作家編も同じだが、要するに学問的知識が、知識として「身についてない」としか思えないのだ。
経済学の理屈というのは、かなり「実地に根差した」理屈であるという印象を抱いてきたが、理論を振りかざす経済学理論バカたちほど「よく理解していない」んじゃないか、とも思う。

ああそうか、理解していないからこそ、間違ったことを言い、誤って適用していても気付かない、といったことが度々起こるということなのかもしれないな。


人気のケーキ屋さんがあって、ケーキ職人が一人で店を切り盛りしていると、どうしても手を取られてしまって、ケーキが1日100個しか作れないとしよう。お客さんは、売り切れで帰ってしまうとか、レジに長い列になりがちなので捌き切れずに帰ってしまう、という状況であると、本来は「需要があった」のに、ケーキ職人が一人でやっているが為に、物理的に限界があるということになるわけだ。
これを解消するのに、レジ係や補助スタッフを雇うと、以前には100個が限界だったものが、ケーキ職人はケーキ作りに専念できるので200個に増やせ、これまで販売機会を逃してきたお客さんにも売れるようになり、レジ待ちの時間短縮もできて回転がよくなり多くの客を捌けるのと満足度が上がり、ということで、「好転する」というのが本来的趣旨ではないか。ケーキ職人が「どんなにレジ打ち能力が高くても、ケーキを作った方がいい」、という当たり前の話である。


逆に、失業するケースを考えてみよう。
②の例の如く、店長、レジ係、伝票整理計算係の3名が在籍しているとする。店長の業務処理・作業能力を10とする。
レジ係は1日当たり2の作業量、伝票整理計算係は1の作業量だとする。
この店は、需要が少ない=客数と売上が少ない為、レジと伝票整理計算の仕事以外の作業量が5しかない。そうすると、店長の能力を5投入しても、残り5でレジと伝票の合計3もこなせる、ということになる。
従って、店長が一人で全てこなす方がコストは減らせる。個人商店なんかの理屈というのは、そうなっている、という、ごく当たり前の結論に至る(笑)。

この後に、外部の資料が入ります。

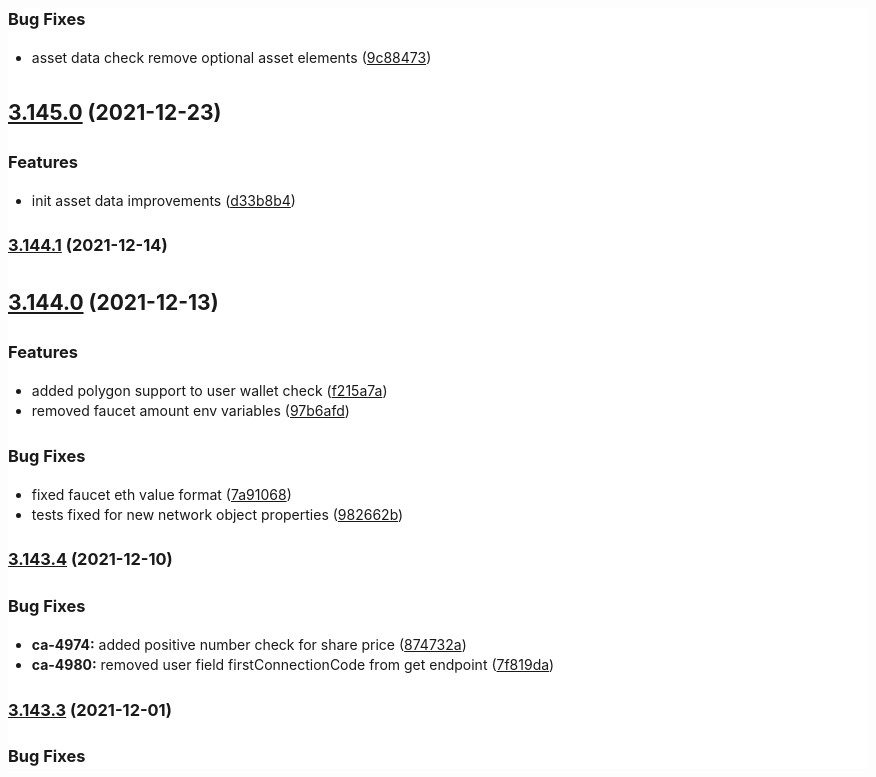 
### Bug Fixes

* asset data check remove optional asset elements ([9c88473](https://gitlab.com/ConsenSys/codefi/products/assets/assets-api/commit/9c8847336695f5796e2c0652329e2319be4e596e))

## [3.145.0](https://gitlab.com/ConsenSys/codefi/products/assets/assets-api/compare/v3.144.1...v3.145.0) (2021-12-23)


### Features

* init asset data improvements ([d33b8b4](https://gitlab.com/ConsenSys/codefi/products/assets/assets-api/commit/d33b8b47d249a9a9b4264f10c27cb6db64b5d26d))

### [3.144.1](https://gitlab.com/consensys-defi/assets-api/compare/v3.144.0...v3.144.1) (2021-12-14)

## [3.144.0](https://gitlab.com/ConsenSys/codefi/products/assets/assets-api/compare/v3.143.4...v3.144.0) (2021-12-13)


### Features

* added polygon support to user wallet check ([f215a7a](https://gitlab.com/ConsenSys/codefi/products/assets/assets-api/commit/f215a7a1a3ebd6809ed6d45718a1f6d0fdbb04ed))
* removed faucet amount env variables ([97b6afd](https://gitlab.com/ConsenSys/codefi/products/assets/assets-api/commit/97b6afd5e699a4fb0f56d3158451a5c1baf817ad))


### Bug Fixes

* fixed faucet eth value format ([7a91068](https://gitlab.com/ConsenSys/codefi/products/assets/assets-api/commit/7a910689810472afdddcc38bc6b98691ddc74960))
* tests fixed for new network object properties ([982662b](https://gitlab.com/ConsenSys/codefi/products/assets/assets-api/commit/982662bbc1e6eabb8edfc80c30120edd968f08e9))

### [3.143.4](https://gitlab.com/ConsenSys/codefi/products/assets/assets-api/compare/v3.143.3...v3.143.4) (2021-12-10)


### Bug Fixes

* **ca-4974:** added positive number check for share price ([874732a](https://gitlab.com/ConsenSys/codefi/products/assets/assets-api/commit/874732a8120c753efb2bbff70773a2a726164bbf))
* **ca-4980:** removed user field firstConnectionCode from get endpoint ([7f819da](https://gitlab.com/ConsenSys/codefi/products/assets/assets-api/commit/7f819daa26e7a9e88201763010d61decb6e2fea2))

### [3.143.3](https://gitlab.com/ConsenSys/codefi/products/assets/assets-api/compare/v3.143.2...v3.143.3) (2021-12-01)


### Bug Fixes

需要に対する資源配分を適切に行えば、こうなるというだけ。勿論、店長の能力2が余るわけだから、ここに無駄が発生することになってしまうが、個人をもっと細かく分割できないから仕方がないのである。3名の体制は、「過剰な供給力」というだけ。

そして、劣位な労働力2名は失業に至る。
応分の需要がなければ、分業体制が必ずしも有効ではない、ということだ。




過剰な供給力が生む賃金低下と利益率悪化

2011年11月20日 18時28分18秒 | 経済関連
また例で考えてみよう。

今、弁当屋がある。甲と乙の2軒だ。ライバル店ということだな。甲は「定食弁当」を500円で売っている。乙もこれに対抗して500円の「ランチ弁当」を売っている。甲は、乙に競争で勝とうとして、値下げに踏み切った。定食弁当を450円に下げた。値下げ原資は、野菜を一括大量購入することで得た。その代り、定食弁当を今までよりも2割多く売らないと、赤字になってしまうという水準になった。
「規模の経済」を考慮すると、戦術としては間違っているわけではない。生産量が増加すると、コストが低減される。供給が増えることで、需要を生み出す、と。そうして、甲は販売量を増加させた。乙に勝てるかな?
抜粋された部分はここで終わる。